======== Excerpted data ========
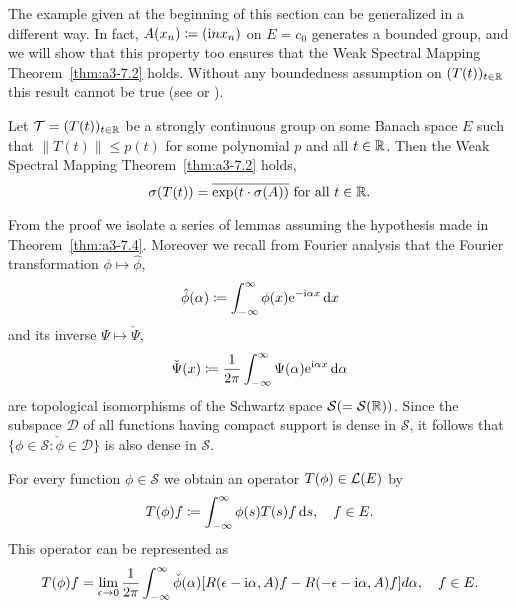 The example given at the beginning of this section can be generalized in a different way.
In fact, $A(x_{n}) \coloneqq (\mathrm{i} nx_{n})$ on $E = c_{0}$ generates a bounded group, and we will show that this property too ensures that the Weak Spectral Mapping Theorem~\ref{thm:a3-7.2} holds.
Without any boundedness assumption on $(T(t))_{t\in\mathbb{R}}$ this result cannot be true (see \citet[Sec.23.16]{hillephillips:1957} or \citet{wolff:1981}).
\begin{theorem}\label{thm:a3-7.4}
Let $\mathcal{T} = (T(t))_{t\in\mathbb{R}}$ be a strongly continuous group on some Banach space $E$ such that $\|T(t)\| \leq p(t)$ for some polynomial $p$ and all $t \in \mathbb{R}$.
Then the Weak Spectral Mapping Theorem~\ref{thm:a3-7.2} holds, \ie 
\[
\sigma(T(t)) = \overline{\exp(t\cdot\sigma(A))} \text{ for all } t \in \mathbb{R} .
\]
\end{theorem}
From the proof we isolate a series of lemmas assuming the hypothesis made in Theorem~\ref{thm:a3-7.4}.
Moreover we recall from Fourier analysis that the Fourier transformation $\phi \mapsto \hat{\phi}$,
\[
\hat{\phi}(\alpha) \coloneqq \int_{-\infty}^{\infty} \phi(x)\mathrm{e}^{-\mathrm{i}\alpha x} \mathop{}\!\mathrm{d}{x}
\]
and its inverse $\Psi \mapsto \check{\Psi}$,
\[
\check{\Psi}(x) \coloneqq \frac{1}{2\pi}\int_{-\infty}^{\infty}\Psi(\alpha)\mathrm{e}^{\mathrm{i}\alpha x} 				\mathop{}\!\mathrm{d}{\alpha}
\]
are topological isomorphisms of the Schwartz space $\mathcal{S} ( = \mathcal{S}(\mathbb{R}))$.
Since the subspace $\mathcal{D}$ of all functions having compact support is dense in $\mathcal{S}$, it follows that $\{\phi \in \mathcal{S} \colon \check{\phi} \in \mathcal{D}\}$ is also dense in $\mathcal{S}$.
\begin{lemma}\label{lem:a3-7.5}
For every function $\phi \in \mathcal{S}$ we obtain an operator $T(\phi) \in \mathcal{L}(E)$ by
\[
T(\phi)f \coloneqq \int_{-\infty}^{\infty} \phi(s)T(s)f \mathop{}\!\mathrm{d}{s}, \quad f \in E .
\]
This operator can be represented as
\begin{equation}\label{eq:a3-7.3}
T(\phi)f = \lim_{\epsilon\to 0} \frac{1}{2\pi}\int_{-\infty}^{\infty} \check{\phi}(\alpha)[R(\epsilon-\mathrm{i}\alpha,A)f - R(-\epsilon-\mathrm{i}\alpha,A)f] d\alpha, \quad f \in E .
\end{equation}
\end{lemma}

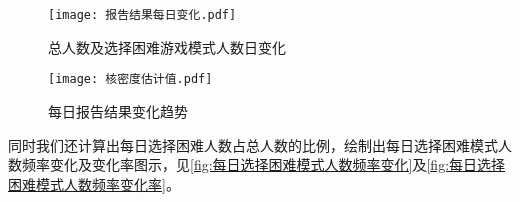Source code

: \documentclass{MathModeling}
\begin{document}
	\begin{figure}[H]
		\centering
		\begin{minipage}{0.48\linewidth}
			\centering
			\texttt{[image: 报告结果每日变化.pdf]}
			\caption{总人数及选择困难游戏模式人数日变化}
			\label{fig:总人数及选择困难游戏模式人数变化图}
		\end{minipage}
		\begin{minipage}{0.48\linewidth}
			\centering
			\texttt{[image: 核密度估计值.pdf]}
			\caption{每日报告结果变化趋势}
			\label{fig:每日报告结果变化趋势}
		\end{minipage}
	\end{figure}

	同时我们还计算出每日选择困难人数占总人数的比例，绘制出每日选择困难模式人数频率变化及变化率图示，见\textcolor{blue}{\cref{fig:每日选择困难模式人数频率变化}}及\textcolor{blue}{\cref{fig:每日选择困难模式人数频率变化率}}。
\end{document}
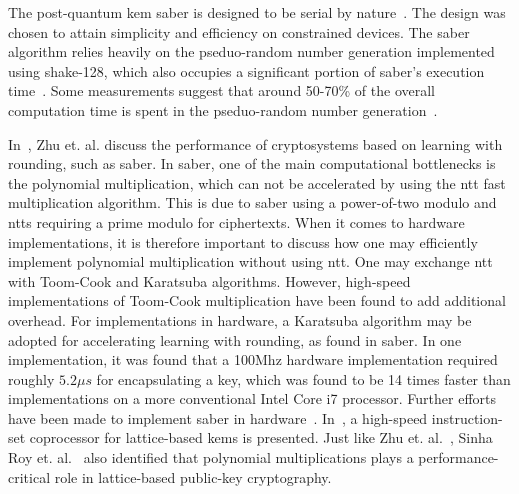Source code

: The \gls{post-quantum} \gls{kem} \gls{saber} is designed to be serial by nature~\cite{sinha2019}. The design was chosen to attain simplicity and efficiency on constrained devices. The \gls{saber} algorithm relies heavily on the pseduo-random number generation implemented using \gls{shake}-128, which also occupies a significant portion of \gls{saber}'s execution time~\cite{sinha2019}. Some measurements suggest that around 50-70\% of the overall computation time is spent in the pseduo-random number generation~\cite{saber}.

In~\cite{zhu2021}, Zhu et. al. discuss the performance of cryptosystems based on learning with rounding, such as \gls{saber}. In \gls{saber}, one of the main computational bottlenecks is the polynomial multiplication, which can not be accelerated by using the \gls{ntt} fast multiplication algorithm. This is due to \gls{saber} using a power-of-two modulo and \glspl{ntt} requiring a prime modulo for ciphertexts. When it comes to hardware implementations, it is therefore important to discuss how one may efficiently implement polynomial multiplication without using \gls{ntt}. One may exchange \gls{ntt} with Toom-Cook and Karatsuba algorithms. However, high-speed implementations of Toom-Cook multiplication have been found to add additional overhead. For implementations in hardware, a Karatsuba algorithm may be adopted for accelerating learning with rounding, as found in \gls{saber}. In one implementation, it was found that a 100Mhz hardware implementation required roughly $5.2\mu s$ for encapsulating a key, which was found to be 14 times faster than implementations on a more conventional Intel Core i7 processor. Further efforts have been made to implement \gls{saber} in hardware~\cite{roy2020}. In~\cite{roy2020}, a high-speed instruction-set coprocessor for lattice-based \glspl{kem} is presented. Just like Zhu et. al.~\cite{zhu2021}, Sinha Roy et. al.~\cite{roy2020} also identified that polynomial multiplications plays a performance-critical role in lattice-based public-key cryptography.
========
• [What you have to do] Give back all the data exactly, minus pictures.

• [Response for this exercise]
 The example given at the beginning of this section can be generalized in a different way.
In fact, $A(x_{n}) \coloneqq (\mathrm{i} nx_{n})$ on $E = c_{0}$ generates a bounded group, and we will show that this property too ensures that the Weak Spectral Mapping Theorem~\ref{thm:a3-7.2} holds.
Without any boundedness assumption on $(T(t))_{t\in\mathbb{R}}$ this result cannot be true (see \citet[Sec.23.16]{hillephillips:1957} or \citet{wolff:1981}).
\begin{theorem}\label{thm:a3-7.4}
Let $\mathcal{T} = (T(t))_{t\in\mathbb{R}}$ be a strongly continuous group on some Banach space $E$ such that $\|T(t)\| \leq p(t)$ for some polynomial $p$ and all $t \in \mathbb{R}$.
Then the Weak Spectral Mapping Theorem~\ref{thm:a3-7.2} holds, \ie 
\[
\sigma(T(t)) = \overline{\exp(t\cdot\sigma(A))} \text{ for all } t \in \mathbb{R} .
\]
\end{theorem}
From the proof we isolate a series of lemmas assuming the hypothesis made in Theorem~\ref{thm:a3-7.4}.
Moreover we recall from Fourier analysis that the Fourier transformation $\phi \mapsto \hat{\phi}$,
\[
\hat{\phi}(\alpha) \coloneqq \int_{-\infty}^{\infty} \phi(x)\mathrm{e}^{-\mathrm{i}\alpha x} \mathop{}\!\mathrm{d}{x}
\]
and its inverse $\Psi \mapsto \check{\Psi}$,
\[
\check{\Psi}(x) \coloneqq \frac{1}{2\pi}\int_{-\infty}^{\infty}\Psi(\alpha)\mathrm{e}^{\mathrm{i}\alpha x} 				\mathop{}\!\mathrm{d}{\alpha}
\]
are topological isomorphisms of the Schwartz space $\mathcal{S} ( = \mathcal{S}(\mathbb{R}))$.
Since the subspace $\mathcal{D}$ of all functions having compact support is dense in $\mathcal{S}$, it follows that $\{\phi \in \mathcal{S} \colon \check{\phi} \in \mathcal{D}\}$ is also dense in $\mathcal{S}$.
\begin{lemma}\label{lem:a3-7.5}
For every function $\phi \in \mathcal{S}$ we obtain an operator $T(\phi) \in \mathcal{L}(E)$ by
\[
T(\phi)f \coloneqq \int_{-\infty}^{\infty} \phi(s)T(s)f \mathop{}\!\mathrm{d}{s}, \quad f \in E .
\]
This operator can be represented as
\begin{equation}\label{eq:a3-7.3}
T(\phi)f = \lim_{\epsilon\to 0} \frac{1}{2\pi}\int_{-\infty}^{\infty} \check{\phi}(\alpha)[R(\epsilon-\mathrm{i}\alpha,A)f - R(-\epsilon-\mathrm{i}\alpha,A)f] d\alpha, \quad f \in E .
\end{equation}
\end{lemma}

Source code

: \documentclass{MathModeling}
\begin{document}
	\begin{figure}[H]
		\centering
		\begin{minipage}{0.48\linewidth}
			\centering
			\texttt{[image: 报告结果每日变化.pdf]}
			\caption{总人数及选择困难游戏模式人数日变化}
			\label{fig:总人数及选择困难游戏模式人数变化图}
		\end{minipage}
		\begin{minipage}{0.48\linewidth}
			\centering
			\texttt{[image: 核密度估计值.pdf]}
			\caption{每日报告结果变化趋势}
			\label{fig:每日报告结果变化趋势}
		\end{minipage}
	\end{figure}

	同时我们还计算出每日选择困难人数占总人数的比例，绘制出每日选择困难模式人数频率变化及变化率图示，见\textcolor{blue}{\cref{fig:每日选择困难模式人数频率变化}}及\textcolor{blue}{\cref{fig:每日选择困难模式人数频率变化率}}。
\end{document}
Source code

: The \gls{post-quantum} \gls{kem} \gls{saber} is designed to be serial by nature~\cite{sinha2019}. The design was chosen to attain simplicity and efficiency on constrained devices. The \gls{saber} algorithm relies heavily on the pseduo-random number generation implemented using \gls{shake}-128, which also occupies a significant portion of \gls{saber}'s execution time~\cite{sinha2019}. Some measurements suggest that around 50-70\% of the overall computation time is spent in the pseduo-random number generation~\cite{saber}.

In~\cite{zhu2021}, Zhu et. al. discuss the performance of cryptosystems based on learning with rounding, such as \gls{saber}. In \gls{saber}, one of the main computational bottlenecks is the polynomial multiplication, which can not be accelerated by using the \gls{ntt} fast multiplication algorithm. This is due to \gls{saber} using a power-of-two modulo and \glspl{ntt} requiring a prime modulo for ciphertexts. When it comes to hardware implementations, it is therefore important to discuss how one may efficiently implement polynomial multiplication without using \gls{ntt}. One may exchange \gls{ntt} with Toom-Cook and Karatsuba algorithms. However, high-speed implementations of Toom-Cook multiplication have been found to add additional overhead. For implementations in hardware, a Karatsuba algorithm may be adopted for accelerating learning with rounding, as found in \gls{saber}. In one implementation, it was found that a 100Mhz hardware implementation required roughly $5.2\mu s$ for encapsulating a key, which was found to be 14 times faster than implementations on a more conventional Intel Core i7 processor. Further efforts have been made to implement \gls{saber} in hardware~\cite{roy2020}. In~\cite{roy2020}, a high-speed instruction-set coprocessor for lattice-based \glspl{kem} is presented. Just like Zhu et. al.~\cite{zhu2021}, Sinha Roy et. al.~\cite{roy2020} also identified that polynomial multiplications plays a performance-critical role in lattice-based public-key cryptography.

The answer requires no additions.